Other girls came forward, testifying they had received cards requesting a typist, including two graduates from the Merchants and Bankers College who had also been sent to Wolter’s address by the school. One became hesitant when she saw the building and refused to enter; the second girl went home to consult her father who forbade her to go.

The star witness recants

Albert Wolter jr. in court

Albert Wolter jr. in court

Eventually, Wolter's stubborn defender and only alibi Katie Mueller started to crack. Whippet-thin, stoic and deeply distrustful of the law she froze in terror when questioned on the stand. The press wasn’t kind to Katie calling her a pretty simpleton, stating that “Her mind and her personality are as dull as her hair.”

When reality set in and her infatuation with her boyfriend started to fade, she began to cooperate with Assistant District Attorney Moss but only after he swore to her to treat her fairly. Kate recalled returning home from work at 7 pm and finding a riled up Albert painting the fireplace. She testified he had often sent cards to schools and when they argued over it, he assured her it was just meant as a joke. She recounted his alibi and testified that on the day of the murder he had not stopped at the coffee shop for a free meal as he usually did.

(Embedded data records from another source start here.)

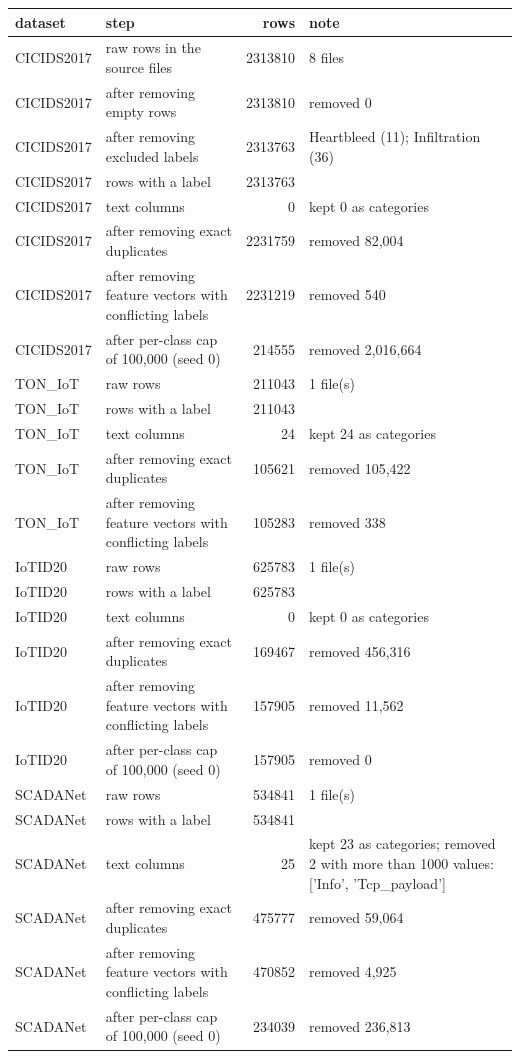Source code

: \begin{tabular}{llrl}
\toprule
dataset & step & rows & note \\
\midrule
CICIDS2017 & raw rows in the source files & 2313810 & 8 files \\
CICIDS2017 & after removing empty rows & 2313810 & removed 0 \\
CICIDS2017 & after removing excluded labels & 2313763 & Heartbleed (11); Infiltration (36) \\
CICIDS2017 & rows with a label & 2313763 &  \\
CICIDS2017 & text columns & 0 & kept 0 as categories \\
CICIDS2017 & after removing exact duplicates & 2231759 & removed 82,004 \\
CICIDS2017 & after removing feature vectors with conflicting labels & 2231219 & removed 540 \\
CICIDS2017 & after per-class cap of 100,000 (seed 0) & 214555 & removed 2,016,664 \\
TON\_IoT & raw rows & 211043 & 1 file(s) \\
TON\_IoT & rows with a label & 211043 &  \\
TON\_IoT & text columns & 24 & kept 24 as categories \\
TON\_IoT & after removing exact duplicates & 105621 & removed 105,422 \\
TON\_IoT & after removing feature vectors with conflicting labels & 105283 & removed 338 \\
IoTID20 & raw rows & 625783 & 1 file(s) \\
IoTID20 & rows with a label & 625783 &  \\
IoTID20 & text columns & 0 & kept 0 as categories \\
IoTID20 & after removing exact duplicates & 169467 & removed 456,316 \\
IoTID20 & after removing feature vectors with conflicting labels & 157905 & removed 11,562 \\
IoTID20 & after per-class cap of 100,000 (seed 0) & 157905 & removed 0 \\
SCADANet & raw rows & 534841 & 1 file(s) \\
SCADANet & rows with a label & 534841 &  \\
SCADANet & text columns & 25 & kept 23 as categories; removed 2 with more than 1000 values: ['Info', 'Tcp\_payload'] \\
SCADANet & after removing exact duplicates & 475777 & removed 59,064 \\
SCADANet & after removing feature vectors with conflicting labels & 470852 & removed 4,925 \\
SCADANet & after per-class cap of 100,000 (seed 0) & 234039 & removed 236,813 \\
\bottomrule
\end{tabular}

On April 23rd, the day after beloved Mark Twain passed away, Wolter was sentenced to death. The Grand Jury took less than an hour to deliver the guilty verdict, only 30 days after the murder. ADA Moss had kept his promise to the citizens of New York of a speedy justice.

Death by electric chair

Albert Wolter never confessed or showed any remorse and tried to appeal the verdict. He was executed in Sing Sing for the rape and murder of Ruth Wheeler. He was 20 years old.

Katie Mueller found redemption with the help of an unexpected ally. Assistant DA Moss and his wife were social reformers and offered Katie a place in their household. Not long after, Moss sang her praised as a good woman who had turned her life around when shown kindness and given an opportunity. Only a few months after the Wolter trial, Katie married a man of good reputation with the enthusiastic approval of ADA Moss.

Was Albert Wolter a babyfaced serial killer? We will likely never know. Further investigations of Wolters black notebook turned up nothing. The entries were too vague and only turned up a few transient  boarders or recent immigrants. Life was cheap; plenty prayed on the vulnerable. Between January to March 1910 alone, over 50 women and girls had been reported missing at New York City police headquarters. Forensics was still in its infancy; it would be another year until fingerprints would be accepted in court.

Ruth Amos Wheeler's murder caused a nationwide outrage, the newspaper frenzy of the trial only to be outdone by another terrible tragedy that occurred a year later: the sinking of the Titanic.